Each record below should be returned word for word, with no pictures included.

(Saved entries)
..........
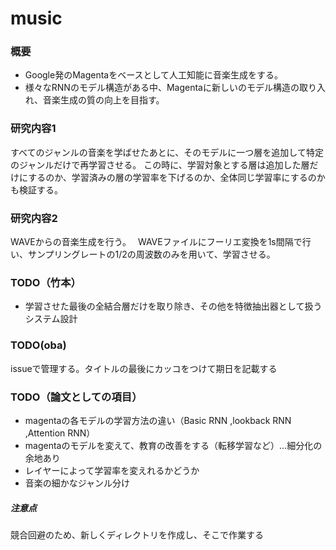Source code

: # music

### 概要
* Google発のMagentaをベースとして人工知能に音楽生成をする。
* 様々なRNNのモデル構造がある中、Magentaに新しいのモデル構造の取り入れ、音楽生成の質の向上を目指す。

### 研究内容1
 すべてのジャンルの音楽を学ばせたあとに、そのモデルに一つ層を追加して特定のジャンルだけで再学習させる。
 この時に、学習対象とする層は追加した層だけにするのか、学習済みの層の学習率を下げるのか、全体同じ学習率にするのかも検証する。
 
### 研究内容2
 WAVEからの音楽生成を行う。　
 WAVEファイルにフーリエ変換を1s間隔で行い、サンプリングレートの1/2の周波数のみを用いて、学習させる。
 
### TODO（竹本）
* 学習させた最後の全結合層だけを取り除き、その他を特徴抽出器として扱うシステム設計

### TODO(oba)
issueで管理する。タイトルの最後にカッコをつけて期日を記載する

### TODO（論文としての項目）

  * magentaの各モデルの学習方法の違い（Basic RNN ,lookback RNN ,Attention RNN）
  * magentaのモデルを変えて、教育の改善をする（転移学習など）...細分化の余地あり
  * レイヤーによって学習率を変えれるかどうか
  * 音楽の細かなジャンル分け
  
  
  
##### 注意点
競合回避のため、新しくディレクトリを作成し、そこで作業する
..........
#### Exercise result:
Source code

: # music

### 概要
* Google発のMagentaをベースとして人工知能に音楽生成をする。
* 様々なRNNのモデル構造がある中、Magentaに新しいのモデル構造の取り入れ、音楽生成の質の向上を目指す。

### 研究内容1
 すべてのジャンルの音楽を学ばせたあとに、そのモデルに一つ層を追加して特定のジャンルだけで再学習させる。
 この時に、学習対象とする層は追加した層だけにするのか、学習済みの層の学習率を下げるのか、全体同じ学習率にするのかも検証する。
 
### 研究内容2
 WAVEからの音楽生成を行う。　
 WAVEファイルにフーリエ変換を1s間隔で行い、サンプリングレートの1/2の周波数のみを用いて、学習させる。
 
### TODO（竹本）
* 学習させた最後の全結合層だけを取り除き、その他を特徴抽出器として扱うシステム設計

### TODO(oba)
issueで管理する。タイトルの最後にカッコをつけて期日を記載する

### TODO（論文としての項目）

  * magentaの各モデルの学習方法の違い（Basic RNN ,lookback RNN ,Attention RNN）
  * magentaのモデルを変えて、教育の改善をする（転移学習など）...細分化の余地あり
  * レイヤーによって学習率を変えれるかどうか
  * 音楽の細かなジャンル分け
  
  
  
##### 注意点
競合回避のため、新しくディレクトリを作成し、そこで作業する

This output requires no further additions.